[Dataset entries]
********************

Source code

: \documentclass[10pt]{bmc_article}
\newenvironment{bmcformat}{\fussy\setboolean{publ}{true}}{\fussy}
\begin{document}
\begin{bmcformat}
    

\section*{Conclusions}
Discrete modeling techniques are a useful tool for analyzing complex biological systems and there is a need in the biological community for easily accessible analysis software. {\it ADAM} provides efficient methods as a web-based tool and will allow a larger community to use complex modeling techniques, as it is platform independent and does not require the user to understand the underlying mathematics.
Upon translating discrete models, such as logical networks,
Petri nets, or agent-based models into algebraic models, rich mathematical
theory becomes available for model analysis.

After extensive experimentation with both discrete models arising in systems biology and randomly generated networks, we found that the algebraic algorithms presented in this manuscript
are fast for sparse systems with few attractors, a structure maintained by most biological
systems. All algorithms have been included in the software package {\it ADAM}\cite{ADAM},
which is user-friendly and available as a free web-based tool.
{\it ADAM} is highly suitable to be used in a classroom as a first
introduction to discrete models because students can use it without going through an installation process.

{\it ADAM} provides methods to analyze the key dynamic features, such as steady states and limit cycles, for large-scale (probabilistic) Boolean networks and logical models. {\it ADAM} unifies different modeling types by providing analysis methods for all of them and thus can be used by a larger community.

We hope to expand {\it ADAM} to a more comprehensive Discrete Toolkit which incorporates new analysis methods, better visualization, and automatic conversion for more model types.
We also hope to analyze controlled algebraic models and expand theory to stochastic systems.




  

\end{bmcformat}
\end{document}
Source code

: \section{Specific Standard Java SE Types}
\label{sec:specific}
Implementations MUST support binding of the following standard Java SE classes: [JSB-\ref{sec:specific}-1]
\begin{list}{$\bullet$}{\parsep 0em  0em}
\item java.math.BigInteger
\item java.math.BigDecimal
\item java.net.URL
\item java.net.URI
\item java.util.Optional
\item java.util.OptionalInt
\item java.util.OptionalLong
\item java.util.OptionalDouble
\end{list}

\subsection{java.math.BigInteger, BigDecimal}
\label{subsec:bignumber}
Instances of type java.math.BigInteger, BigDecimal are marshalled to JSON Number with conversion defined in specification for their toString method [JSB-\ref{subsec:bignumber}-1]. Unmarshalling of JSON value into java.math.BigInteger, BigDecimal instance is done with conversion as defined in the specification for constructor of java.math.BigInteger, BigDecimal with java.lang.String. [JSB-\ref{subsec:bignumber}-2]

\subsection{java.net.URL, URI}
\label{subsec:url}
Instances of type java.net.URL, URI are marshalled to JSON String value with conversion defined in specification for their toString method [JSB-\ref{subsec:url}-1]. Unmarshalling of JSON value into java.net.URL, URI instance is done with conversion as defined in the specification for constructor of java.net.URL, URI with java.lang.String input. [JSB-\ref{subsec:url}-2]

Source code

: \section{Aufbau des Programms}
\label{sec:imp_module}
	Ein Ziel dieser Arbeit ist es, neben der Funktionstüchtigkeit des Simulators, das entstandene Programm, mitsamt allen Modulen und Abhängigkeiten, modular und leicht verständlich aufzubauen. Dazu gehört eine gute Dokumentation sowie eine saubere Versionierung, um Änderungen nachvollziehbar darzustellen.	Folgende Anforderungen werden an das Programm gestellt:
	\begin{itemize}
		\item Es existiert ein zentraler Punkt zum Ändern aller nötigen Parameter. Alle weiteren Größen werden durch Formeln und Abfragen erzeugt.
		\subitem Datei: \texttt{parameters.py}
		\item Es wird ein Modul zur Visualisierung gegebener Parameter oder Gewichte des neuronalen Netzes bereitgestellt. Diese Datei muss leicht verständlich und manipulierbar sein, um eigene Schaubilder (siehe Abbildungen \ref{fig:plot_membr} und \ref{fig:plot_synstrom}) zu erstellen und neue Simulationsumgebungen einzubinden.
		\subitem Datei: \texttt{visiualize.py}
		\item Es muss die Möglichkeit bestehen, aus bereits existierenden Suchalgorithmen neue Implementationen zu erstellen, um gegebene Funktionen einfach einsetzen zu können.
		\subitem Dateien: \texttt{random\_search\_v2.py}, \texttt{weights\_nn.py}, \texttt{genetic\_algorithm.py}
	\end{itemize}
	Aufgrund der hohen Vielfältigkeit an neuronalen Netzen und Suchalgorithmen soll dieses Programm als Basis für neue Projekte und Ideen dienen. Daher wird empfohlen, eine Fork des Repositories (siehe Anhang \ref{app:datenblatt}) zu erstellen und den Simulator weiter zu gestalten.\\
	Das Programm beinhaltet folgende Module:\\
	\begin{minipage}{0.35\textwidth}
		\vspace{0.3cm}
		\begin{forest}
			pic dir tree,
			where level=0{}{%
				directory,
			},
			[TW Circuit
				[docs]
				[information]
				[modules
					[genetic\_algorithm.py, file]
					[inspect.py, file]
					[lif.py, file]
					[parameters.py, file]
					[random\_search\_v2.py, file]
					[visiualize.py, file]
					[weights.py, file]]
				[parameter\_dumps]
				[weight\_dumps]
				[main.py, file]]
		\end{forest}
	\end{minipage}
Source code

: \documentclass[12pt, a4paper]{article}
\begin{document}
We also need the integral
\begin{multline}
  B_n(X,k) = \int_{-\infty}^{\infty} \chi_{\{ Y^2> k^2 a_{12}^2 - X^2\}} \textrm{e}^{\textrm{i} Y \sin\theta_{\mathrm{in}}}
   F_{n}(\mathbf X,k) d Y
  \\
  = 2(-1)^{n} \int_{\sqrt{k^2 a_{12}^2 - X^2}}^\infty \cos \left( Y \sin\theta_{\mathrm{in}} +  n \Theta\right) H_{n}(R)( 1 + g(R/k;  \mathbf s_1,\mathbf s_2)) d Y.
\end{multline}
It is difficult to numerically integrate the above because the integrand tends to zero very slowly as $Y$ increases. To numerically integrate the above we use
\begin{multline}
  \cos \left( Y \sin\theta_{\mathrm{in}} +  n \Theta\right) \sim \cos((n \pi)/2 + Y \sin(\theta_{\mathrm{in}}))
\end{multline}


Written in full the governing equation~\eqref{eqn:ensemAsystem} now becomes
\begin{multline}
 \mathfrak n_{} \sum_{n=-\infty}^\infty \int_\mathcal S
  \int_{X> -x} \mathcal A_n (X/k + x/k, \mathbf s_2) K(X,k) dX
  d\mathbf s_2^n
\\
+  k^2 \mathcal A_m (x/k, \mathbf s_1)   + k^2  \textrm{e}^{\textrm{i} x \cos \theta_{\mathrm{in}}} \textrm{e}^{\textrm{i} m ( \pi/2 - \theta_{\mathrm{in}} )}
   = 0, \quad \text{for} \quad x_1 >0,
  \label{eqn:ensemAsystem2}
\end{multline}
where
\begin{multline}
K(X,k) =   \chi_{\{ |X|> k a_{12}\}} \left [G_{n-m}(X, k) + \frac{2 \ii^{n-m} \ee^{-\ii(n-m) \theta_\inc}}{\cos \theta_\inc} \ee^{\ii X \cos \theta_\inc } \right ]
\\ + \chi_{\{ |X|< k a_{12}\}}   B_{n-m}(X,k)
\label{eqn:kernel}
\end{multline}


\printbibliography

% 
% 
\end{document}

********************

_Task prompt_
Copy each line of the records containing the string "which".

_Solution_
which is user-friendly and available as a free web-based tool.
We hope to expand {\it ADAM} to a more comprehensive Discrete Toolkit which incorporates new analysis methods, better visualization, and automatic conversion for more model types.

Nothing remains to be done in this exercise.